TASK REQUIREMENTS:
Write out all the data verbatim. Skip images.

Saved data entries:
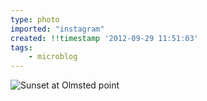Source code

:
 ```yaml
---
type: photo
imported: "instagram"
created: !!timestamp '2012-09-29 11:51:03'
tags:
    - microblog
---
```

![Sunset at Olmsted point](/media/images/photos/2012/09/802587d6c115294205ec4d91abb16270.jpg)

ANSWER FOR THE TASK:
Source code

:
 ```yaml
---
type: photo
imported: "instagram"
created: !!timestamp '2012-09-29 11:51:03'
tags:
    - microblog
---
```

![Sunset at Olmsted point](/media/images/photos/2012/09/802587d6c115294205ec4d91abb16270.jpg)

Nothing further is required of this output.